Ways of resolving the issue could be that the non resident owner of the pet could still take a dog for a walk and/or could look after the pet whilst the other party was on holiday. The parties could even care for the pet for half of the week each so that they were each having an equal amount of time with the pet.
Anyone with a pet can enter into a Pet Nup be it a married couple, a cohabiting couple, Civil partners, family members or even friends. As to how legally binding pet nups are, this is similar to pre nups (pre nuptial agreements) and separation agreements in that technically, although the law does not recognise such agreements currently (although this is changing), the Courts are likely to uphold the terms of the pet nup if certain factors are in place. Such factors being:
- Proof that the agreement has been entered into freely.

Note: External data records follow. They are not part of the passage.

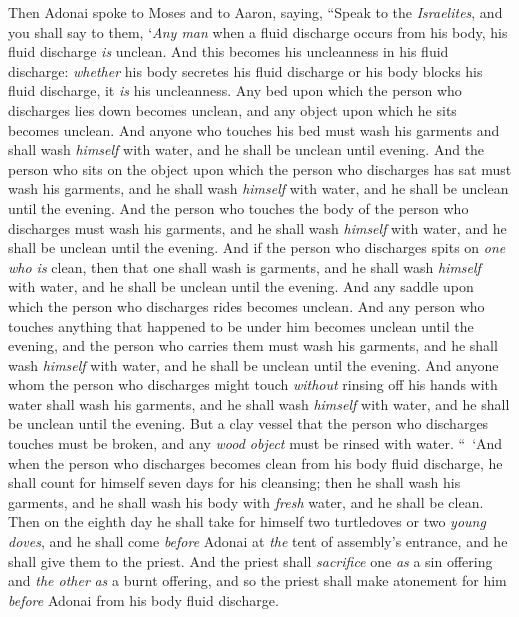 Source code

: \begin{biblechapter} %
 Then Adonai spoke to Moses and to Aaron, saying,
\verse “Speak to the \textit{Israelites}, and you shall say to them, ‘\textit{Any man} when a fluid discharge occurs from his body, his fluid discharge \textit{is} unclean.
\verse And this becomes his uncleanness in his fluid discharge: \textit{whether} his body secretes his fluid discharge or his body blocks his fluid discharge, it \textit{is} his uncleanness.
\verse Any bed upon which the person who discharges lies down becomes unclean, and any object upon which he sits becomes unclean.
\verse And anyone who touches his bed must wash his garments and shall wash \textit{himself} with water, and he shall be unclean until evening.
\verse And the person who sits on the object upon which the person who discharges has sat must wash his garments, and he shall wash \textit{himself} with water, and he shall be unclean until the evening.
\verse And the person who touches the body of the person who discharges must wash his garments, and he shall wash \textit{himself} with water, and he shall be unclean until the evening.
\verse And if the person who discharges spits on \textit{one who is} clean, then that one shall wash is garments, and he shall wash \textit{himself} with water, and he shall be unclean until the evening.
\verse And any saddle upon which the person who discharges rides becomes unclean.
\verse And any person who touches anything that happened to be under him becomes unclean until the evening, and the person who carries them must wash his garments, and he shall wash \textit{himself} with water, and he shall be unclean until the evening.
\verse And anyone whom the person who discharges might touch \textit{without} rinsing off his hands with water shall wash his garments, and he shall wash \textit{himself} with water, and he shall be unclean until the evening.
\verse But a clay vessel that the person who discharges touches must be broken, and any \textit{wood object} must be rinsed with water.
\verse “ ‘And when the person who discharges becomes clean from his body fluid discharge, he shall count for himself seven days for his cleansing; then he shall wash his garments, and he shall wash his body with \textit{fresh} water, and he shall be clean.
\verse Then on the eighth day he shall take for himself two turtledoves or two \textit{young doves}, and he shall come \textit{before} Adonai at \textit{the} tent of assembly’s entrance, and he shall give them to the priest.
\verse And the priest shall \textit{sacrifice} one \textit{as} a sin offering and \textit{the other} \textit{as} a burnt offering, and so the priest shall make atonement for him \textit{before} Adonai from his body fluid discharge.

\end{biblechapter}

- Proof there has been no undue pressure applied or misrepresentation.
- Proof that the parties both obtained legal advice.
- Proof that the parties intend that the agreement is final in governing what will happen with the pet.
- Proof that both parties understand the implications of the Pet Nup
- Evidence within the document to confirm that the Pet Nup is fair and in the interests of the Pet.
The benefits of having a Pet Nup are that it would avoid confusions, disputes and unnecessary stress at an already stressful time of relationship breakdown. It would also avoid time and money being spent on an emotive subject.